◆ Your objective: Without omission or alteration, write out all of the data.

◆ Extracted information:
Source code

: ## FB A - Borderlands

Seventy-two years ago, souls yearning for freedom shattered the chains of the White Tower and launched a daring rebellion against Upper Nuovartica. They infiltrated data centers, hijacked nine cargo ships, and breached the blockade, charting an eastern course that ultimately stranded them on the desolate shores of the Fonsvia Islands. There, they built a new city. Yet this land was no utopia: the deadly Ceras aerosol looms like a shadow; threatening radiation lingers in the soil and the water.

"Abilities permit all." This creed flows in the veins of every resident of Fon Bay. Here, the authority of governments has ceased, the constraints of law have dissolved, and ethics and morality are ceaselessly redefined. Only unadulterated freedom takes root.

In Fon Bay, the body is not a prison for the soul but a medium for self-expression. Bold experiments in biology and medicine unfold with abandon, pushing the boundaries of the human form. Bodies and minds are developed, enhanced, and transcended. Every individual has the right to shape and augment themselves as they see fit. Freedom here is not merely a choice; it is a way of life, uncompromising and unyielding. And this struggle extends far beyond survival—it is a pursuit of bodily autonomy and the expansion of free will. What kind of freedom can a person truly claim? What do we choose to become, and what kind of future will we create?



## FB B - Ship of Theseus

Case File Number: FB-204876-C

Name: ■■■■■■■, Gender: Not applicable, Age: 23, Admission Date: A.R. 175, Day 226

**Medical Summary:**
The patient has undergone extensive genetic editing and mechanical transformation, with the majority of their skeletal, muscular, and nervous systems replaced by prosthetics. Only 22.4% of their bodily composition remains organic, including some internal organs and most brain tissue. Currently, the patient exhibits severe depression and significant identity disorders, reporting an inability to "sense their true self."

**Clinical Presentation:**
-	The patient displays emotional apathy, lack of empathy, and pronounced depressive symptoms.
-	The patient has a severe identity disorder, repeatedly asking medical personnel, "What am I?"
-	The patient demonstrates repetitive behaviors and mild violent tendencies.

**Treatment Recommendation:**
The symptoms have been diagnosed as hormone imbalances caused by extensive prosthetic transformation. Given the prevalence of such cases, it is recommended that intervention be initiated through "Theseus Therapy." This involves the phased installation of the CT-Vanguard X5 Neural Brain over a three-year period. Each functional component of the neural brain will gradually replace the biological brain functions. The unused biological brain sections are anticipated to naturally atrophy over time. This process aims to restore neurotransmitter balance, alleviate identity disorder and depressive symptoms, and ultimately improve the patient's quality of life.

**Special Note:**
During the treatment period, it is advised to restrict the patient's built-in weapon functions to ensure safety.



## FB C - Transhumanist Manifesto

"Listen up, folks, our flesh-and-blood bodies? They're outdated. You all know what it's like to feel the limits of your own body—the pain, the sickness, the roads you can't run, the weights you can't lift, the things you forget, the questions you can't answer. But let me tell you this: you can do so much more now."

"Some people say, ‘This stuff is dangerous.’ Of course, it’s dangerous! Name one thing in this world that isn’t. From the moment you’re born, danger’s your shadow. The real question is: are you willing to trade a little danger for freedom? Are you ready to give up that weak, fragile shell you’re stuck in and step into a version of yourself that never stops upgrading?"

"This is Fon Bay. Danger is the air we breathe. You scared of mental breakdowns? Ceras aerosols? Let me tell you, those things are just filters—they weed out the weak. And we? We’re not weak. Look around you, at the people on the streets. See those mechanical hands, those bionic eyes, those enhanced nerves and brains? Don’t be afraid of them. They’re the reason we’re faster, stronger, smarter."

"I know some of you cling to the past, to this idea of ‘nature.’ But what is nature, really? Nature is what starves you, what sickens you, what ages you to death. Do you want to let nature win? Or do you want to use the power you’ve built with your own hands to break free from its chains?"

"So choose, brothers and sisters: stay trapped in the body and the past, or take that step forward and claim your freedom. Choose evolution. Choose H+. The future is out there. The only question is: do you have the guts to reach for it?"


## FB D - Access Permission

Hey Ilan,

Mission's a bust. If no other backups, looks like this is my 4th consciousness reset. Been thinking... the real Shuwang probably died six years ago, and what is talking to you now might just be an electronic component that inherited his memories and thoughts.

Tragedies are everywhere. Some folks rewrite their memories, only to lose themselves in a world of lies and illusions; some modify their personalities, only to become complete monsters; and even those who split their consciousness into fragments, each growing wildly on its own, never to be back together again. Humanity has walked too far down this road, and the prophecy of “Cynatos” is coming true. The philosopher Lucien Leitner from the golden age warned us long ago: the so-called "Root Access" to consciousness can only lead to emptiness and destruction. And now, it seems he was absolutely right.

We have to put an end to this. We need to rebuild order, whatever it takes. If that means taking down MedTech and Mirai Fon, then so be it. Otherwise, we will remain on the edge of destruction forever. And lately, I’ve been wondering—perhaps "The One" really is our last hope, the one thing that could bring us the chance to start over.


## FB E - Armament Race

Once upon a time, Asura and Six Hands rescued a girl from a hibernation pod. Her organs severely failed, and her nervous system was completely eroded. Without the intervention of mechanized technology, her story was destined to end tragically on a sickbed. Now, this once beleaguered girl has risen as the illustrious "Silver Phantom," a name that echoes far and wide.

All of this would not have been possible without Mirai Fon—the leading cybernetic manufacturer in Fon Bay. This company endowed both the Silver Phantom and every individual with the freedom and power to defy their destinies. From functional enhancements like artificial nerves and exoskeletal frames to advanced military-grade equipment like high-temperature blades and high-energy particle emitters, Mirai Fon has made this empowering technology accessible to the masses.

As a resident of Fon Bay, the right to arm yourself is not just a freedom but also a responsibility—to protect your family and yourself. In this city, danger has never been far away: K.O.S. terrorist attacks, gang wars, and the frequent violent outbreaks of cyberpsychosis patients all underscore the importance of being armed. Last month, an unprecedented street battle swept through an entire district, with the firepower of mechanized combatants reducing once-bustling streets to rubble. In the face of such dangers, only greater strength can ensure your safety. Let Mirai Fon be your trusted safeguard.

◆ Answer section:
Source code

: ## FB A - Borderlands

Seventy-two years ago, souls yearning for freedom shattered the chains of the White Tower and launched a daring rebellion against Upper Nuovartica. They infiltrated data centers, hijacked nine cargo ships, and breached the blockade, charting an eastern course that ultimately stranded them on the desolate shores of the Fonsvia Islands. There, they built a new city. Yet this land was no utopia: the deadly Ceras aerosol looms like a shadow; threatening radiation lingers in the soil and the water.

"Abilities permit all." This creed flows in the veins of every resident of Fon Bay. Here, the authority of governments has ceased, the constraints of law have dissolved, and ethics and morality are ceaselessly redefined. Only unadulterated freedom takes root.

In Fon Bay, the body is not a prison for the soul but a medium for self-expression. Bold experiments in biology and medicine unfold with abandon, pushing the boundaries of the human form. Bodies and minds are developed, enhanced, and transcended. Every individual has the right to shape and augment themselves as they see fit. Freedom here is not merely a choice; it is a way of life, uncompromising and unyielding. And this struggle extends far beyond survival—it is a pursuit of bodily autonomy and the expansion of free will. What kind of freedom can a person truly claim? What do we choose to become, and what kind of future will we create?



## FB B - Ship of Theseus

Case File Number: FB-204876-C

Name: ■■■■■■■, Gender: Not applicable, Age: 23, Admission Date: A.R. 175, Day 226

**Medical Summary:**
The patient has undergone extensive genetic editing and mechanical transformation, with the majority of their skeletal, muscular, and nervous systems replaced by prosthetics. Only 22.4% of their bodily composition remains organic, including some internal organs and most brain tissue. Currently, the patient exhibits severe depression and significant identity disorders, reporting an inability to "sense their true self."

**Clinical Presentation:**
-	The patient displays emotional apathy, lack of empathy, and pronounced depressive symptoms.
-	The patient has a severe identity disorder, repeatedly asking medical personnel, "What am I?"
-	The patient demonstrates repetitive behaviors and mild violent tendencies.

**Treatment Recommendation:**
The symptoms have been diagnosed as hormone imbalances caused by extensive prosthetic transformation. Given the prevalence of such cases, it is recommended that intervention be initiated through "Theseus Therapy." This involves the phased installation of the CT-Vanguard X5 Neural Brain over a three-year period. Each functional component of the neural brain will gradually replace the biological brain functions. The unused biological brain sections are anticipated to naturally atrophy over time. This process aims to restore neurotransmitter balance, alleviate identity disorder and depressive symptoms, and ultimately improve the patient's quality of life.

**Special Note:**
During the treatment period, it is advised to restrict the patient's built-in weapon functions to ensure safety.



## FB C - Transhumanist Manifesto

"Listen up, folks, our flesh-and-blood bodies? They're outdated. You all know what it's like to feel the limits of your own body—the pain, the sickness, the roads you can't run, the weights you can't lift, the things you forget, the questions you can't answer. But let me tell you this: you can do so much more now."

"Some people say, ‘This stuff is dangerous.’ Of course, it’s dangerous! Name one thing in this world that isn’t. From the moment you’re born, danger’s your shadow. The real question is: are you willing to trade a little danger for freedom? Are you ready to give up that weak, fragile shell you’re stuck in and step into a version of yourself that never stops upgrading?"

"This is Fon Bay. Danger is the air we breathe. You scared of mental breakdowns? Ceras aerosols? Let me tell you, those things are just filters—they weed out the weak. And we? We’re not weak. Look around you, at the people on the streets. See those mechanical hands, those bionic eyes, those enhanced nerves and brains? Don’t be afraid of them. They’re the reason we’re faster, stronger, smarter."

"I know some of you cling to the past, to this idea of ‘nature.’ But what is nature, really? Nature is what starves you, what sickens you, what ages you to death. Do you want to let nature win? Or do you want to use the power you’ve built with your own hands to break free from its chains?"

"So choose, brothers and sisters: stay trapped in the body and the past, or take that step forward and claim your freedom. Choose evolution. Choose H+. The future is out there. The only question is: do you have the guts to reach for it?"


## FB D - Access Permission

Hey Ilan,

Mission's a bust. If no other backups, looks like this is my 4th consciousness reset. Been thinking... the real Shuwang probably died six years ago, and what is talking to you now might just be an electronic component that inherited his memories and thoughts.

Tragedies are everywhere. Some folks rewrite their memories, only to lose themselves in a world of lies and illusions; some modify their personalities, only to become complete monsters; and even those who split their consciousness into fragments, each growing wildly on its own, never to be back together again. Humanity has walked too far down this road, and the prophecy of “Cynatos” is coming true. The philosopher Lucien Leitner from the golden age warned us long ago: the so-called "Root Access" to consciousness can only lead to emptiness and destruction. And now, it seems he was absolutely right.

We have to put an end to this. We need to rebuild order, whatever it takes. If that means taking down MedTech and Mirai Fon, then so be it. Otherwise, we will remain on the edge of destruction forever. And lately, I’ve been wondering—perhaps "The One" really is our last hope, the one thing that could bring us the chance to start over.


## FB E - Armament Race

Once upon a time, Asura and Six Hands rescued a girl from a hibernation pod. Her organs severely failed, and her nervous system was completely eroded. Without the intervention of mechanized technology, her story was destined to end tragically on a sickbed. Now, this once beleaguered girl has risen as the illustrious "Silver Phantom," a name that echoes far and wide.

All of this would not have been possible without Mirai Fon—the leading cybernetic manufacturer in Fon Bay. This company endowed both the Silver Phantom and every individual with the freedom and power to defy their destinies. From functional enhancements like artificial nerves and exoskeletal frames to advanced military-grade equipment like high-temperature blades and high-energy particle emitters, Mirai Fon has made this empowering technology accessible to the masses.

As a resident of Fon Bay, the right to arm yourself is not just a freedom but also a responsibility—to protect your family and yourself. In this city, danger has never been far away: K.O.S. terrorist attacks, gang wars, and the frequent violent outbreaks of cyberpsychosis patients all underscore the importance of being armed. Last month, an unprecedented street battle swept through an entire district, with the firepower of mechanized combatants reducing once-bustling streets to rubble. In the face of such dangers, only greater strength can ensure your safety. Let Mirai Fon be your trusted safeguard.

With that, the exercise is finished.